This is a description of the categories used in LeiLanD and their corresponding categories in the CMDI profile.

Field in LeiLand

Description

Corresponding CMDI category

Annotation type

type of annotations, understood as any enrichment of the data, e.g. specification of linguistic phenomenon, transcriptions, translations, glossing, POStagging, etc)

annotation:type

Author

the creator of the dataset

ResourceCreator

Availability

refers to whether the dataset is openly accessible or not

Open: It can be accessed and re-used.
If there is no link directly to the dataset, it has most likely not been published yet. This means that the author of the dataset is willing to share the dataset. Get in touch with the LeiLanD team to enquire about the accessibility of the dataset.  
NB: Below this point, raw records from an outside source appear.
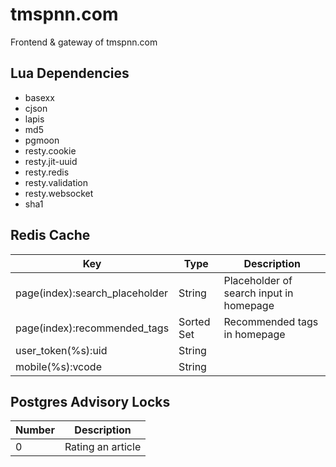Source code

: # tmspnn.com

Frontend & gateway of tmspnn.com

## Lua Dependencies

-   basexx
-   cjson
-   lapis
-   md5
-   pgmoon
-   resty.cookie
-   resty.jit-uuid
-   resty.redis
-   resty.validation
-   resty.websocket
-   sha1

## Redis Cache

| Key                            | Type       | Description                             |
| ------------------------------ | ---------- | --------------------------------------- |
| page(index):search_placeholder | String     | Placeholder of search input in homepage |
| page(index):recommended_tags   | Sorted Set | Recommended tags in homepage            |
| user_token(%s):uid             | String     |
| mobile(%s):vcode               | String     |

## Postgres Advisory Locks

| Number | Description       |
| ------ | ----------------- |
| 0      | Rating an article |
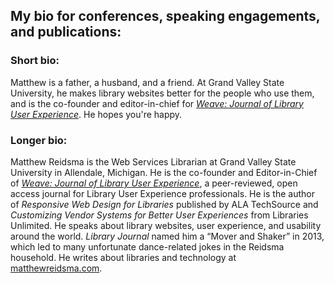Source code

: ## My bio for conferences, speaking engagements, and publications:

### Short bio:

Matthew is a father, a husband, and a friend. At Grand Valley State University, he makes library websites better for the people who use them, and is the co-founder and editor-in-chief for [*Weave: Journal of Library User Experience*](http://weaveux.org). He hopes you're happy.

### Longer bio:

Matthew Reidsma is the Web Services Librarian at Grand Valley State University in Allendale, Michigan. He is the co-founder and Editor-in-Chief of [*Weave: Journal of Library User Experience*](http://weaveux.org), a peer-reviewed, open access journal for Library User Experience professionals. He is the author of *Responsive Web Design for Libraries* published by ALA TechSource and *Customizing Vendor Systems for Better User Experiences* from Libraries Unlimited. He speaks about library websites, user experience, and usability around the world. *Library Journal* named him a “Mover and Shaker” in 2013, which led to many unfortunate dance-related jokes in the Reidsma household. He writes about libraries and technology at [matthewreidsma.com](http://matthewreidsma.com).
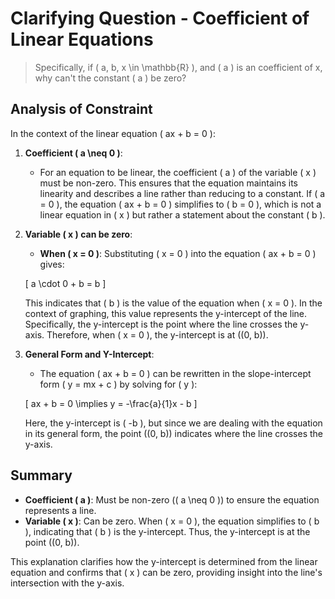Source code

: 
# Clarifying Question - Coefficient of Linear Equations

>Specifically, if \( a, b, x \in \mathbb{R} \), and \( a \) is an coefficient of x, why can't the constant \( a \) be zero?

## Analysis of Constraint

In the context of the linear equation \( ax + b = 0 \):

1. **Coefficient \( a \neq 0 \)**:

    - For an equation to be linear, the coefficient \( a \) of the variable \( x \) must be non-zero. This ensures that the equation maintains its linearity and describes a line rather than reducing to a constant. If \( a = 0 \), the equation \( ax + b = 0 \) simplifies to \( b = 0 \), which is not a linear equation in \( x \) but rather a statement about the constant \( b \).

2. **Variable \( x \) can be zero**:

    - **When \( x = 0 \)**: Substituting \( x = 0 \) into the equation \( ax + b = 0 \) gives:

    \[
    a \cdot 0 + b = b
    \]

     This indicates that \( b \) is the value of the equation when \( x = 0 \). In the context of graphing, this value represents the y-intercept of the line. Specifically, the y-intercept is the point where the line crosses the y-axis. Therefore, when \( x = 0 \), the y-intercept is at \((0, b)\).

3. **General Form and Y-Intercept**:
    
    - The equation \( ax + b = 0 \) can be rewritten in the slope-intercept form \( y = mx + c \) by solving for \( y \):

    \[
    ax + b = 0 \implies y = -\frac{a}{1}x - b
    \]

     Here, the y-intercept is \( -b \), but since we are dealing with the equation in its general form, the point \((0, b)\) indicates where the line crosses the y-axis.

## Summary

- **Coefficient \( a \)**: Must be non-zero (\( a \neq 0 \)) to ensure the equation represents a line.
- **Variable \( x \)**: Can be zero. When \( x = 0 \), the equation simplifies to \( b \), indicating that \( b \) is the y-intercept. Thus, the y-intercept is at the point \((0, b)\).

This explanation clarifies how the y-intercept is determined from the linear equation and confirms that \( x \) can be zero, providing insight into the line's intersection with the y-axis.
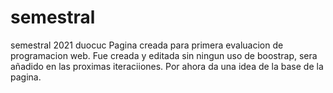 # semestral
semestral 2021 duocuc
Pagina creada para primera evaluacion de programacion web.
Fue creada y editada sin ningun uso de boostrap, sera añadido en las proximas iteraciiones.
Por ahora da una idea de la base de la pagina.
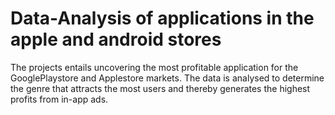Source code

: # Data-Analysis of applications in the apple and android stores
The projects entails uncovering the most profitable application for the GooglePlaystore and Applestore markets. The data is 
analysed to determine the genre that attracts the most users and thereby generates the highest profits from in-app ads.
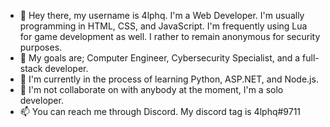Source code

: - 👋 Hey there, my username is 4lphq. I'm a Web Developer. I'm usually programming in HTML, CSS, and JavaScript. I'm frequently using Lua for game development as well. I rather to remain anonymous for security purposes.
- 👀 My goals are; Computer Engineer, Cybersecurity Specialist, and a full-stack developer.
- 🌱 I'm currently in the process of learning Python, ASP.NET, and Node.js.
- 💞️ I'm not collaborate on with anybody at the moment, I'm a solo developer.
- 📫 You can reach me through Discord. My discord tag is 4lphq#9711

<!--
4lphq/4lphq is a ✨ special ✨ repository because its `README.md` (this file) appears on your GitHub profile.
You can click the Preview link to take a look at your changes.
-->
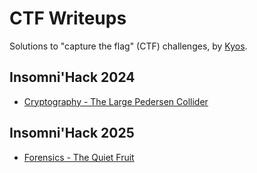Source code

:# CTF Writeups

Solutions to "capture the flag" (CTF) challenges, by [Kyos](https://kyos.ch).

## Insomni'Hack 2024

- [Cryptography - The Large Pedersen Collider](insomnihack-2024/TheLargePedersenCollider/README.md)

## Insomni'Hack 2025

- [Forensics - The Quiet Fruit](insomnihack-2025/TheQuietFruit/README.md)
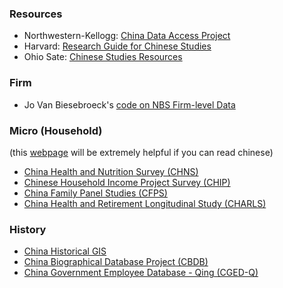 

### Resources

- Northwestern-Kellogg: [China Data Access Project](https://www.kellogg.northwestern.edu/research/global-poverty-research-lab/research/projects/china-data-access.aspx)
- Harvard: [Research Guide for Chinese Studies](https://guides.library.harvard.edu/Chinese) 
- Ohio Sate: [Chinese Studies Resources](https://guides.osu.edu/chinese)



### Firm 

- Jo Van Biesebroeck's [code on NBS Firm-level Data](https://feb.kuleuven.be/public/n07057/China/)



### Micro (Household)

(this [webpage](https://www.zhihu.com/question/26442107) will be extremely helpful if you can read chinese)

- [China Health and Nutrition Survey (CHNS)](https://www.cpc.unc.edu/projects/china)
- [Chinese Household Income Project Survey (CHIP)](http://www.ciidbnu.org/chip/index.asp)
- [China Family Panel Studies (CFPS)](http://www.isss.pku.edu.cn/cfps/)
- [China Health and Retirement Longitudinal Study (CHARLS)](https://charls.pku.edu.cn/)



### History

- [China Historical GIS](https://chgis.fas.harvard.edu/)
- [China Biographical Database Project (CBDB)](https://projects.iq.harvard.edu/cbdb)
- [China Government Employee Database - Qing (CGED-Q)](https://www.shss.ust.hk/lee-campbell-group/projects/china-government-employee-database-qing-cged-q/)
Restricted: Some kind of conditions have to be met before accessing the dataset, or only some parts of the dataset can be accessed. Get in touch with the LeiLanD team to enquire about the accessibility of the dataset.

 

access:availability

Contact Person

the contact person for the dataset

access:ContactPerson

Corpus type

refers to the linguality of the dataset, for example whether the dataset is monolingual, bilingual, or multilingual.

lingualityType

Data format

the format in which the data is provided

Media

Data type

the kind of data in the dataset.

Audio: the data is in audio format

Audiovisual: the data contains videos

Photo: the data contains images

Written : the data contains text

DCType

Domain

provides information about the domain of research and disciplines associated with the dataset.

Domain

Gender

refers to the gender of the participants in the dataset

None

Language

the language(s) that make up the dataset

Language

Proficiency of the speakers

refers to the order of acquisition of a language.
L1: first language

L2: second language

L3:  third language

Other:  used for cases such as Artificial languages

lingualityNativeness

Location

place where the data was collected

geographicalProvenance

Metadata

whether the dataset comes with additional metadata

None

Modality

modality of the data.

Signed:  the data is made up of signed language

Written:  the data is made up of written text

Spoken: the data is made up of spoken utterances.

Modality

Persistent Identifier

the persistent identifier in the CMDI profile of the RU Collection Bank: https://applejack.science.ru.nl/collbank  

None

Publisher

this field provides the url of the archive, server and/ or website hosting the dataset

access:website

Software

whether software was used or developed to work with the dataset

None

Years

years during which the data collection took place

temporalProvenance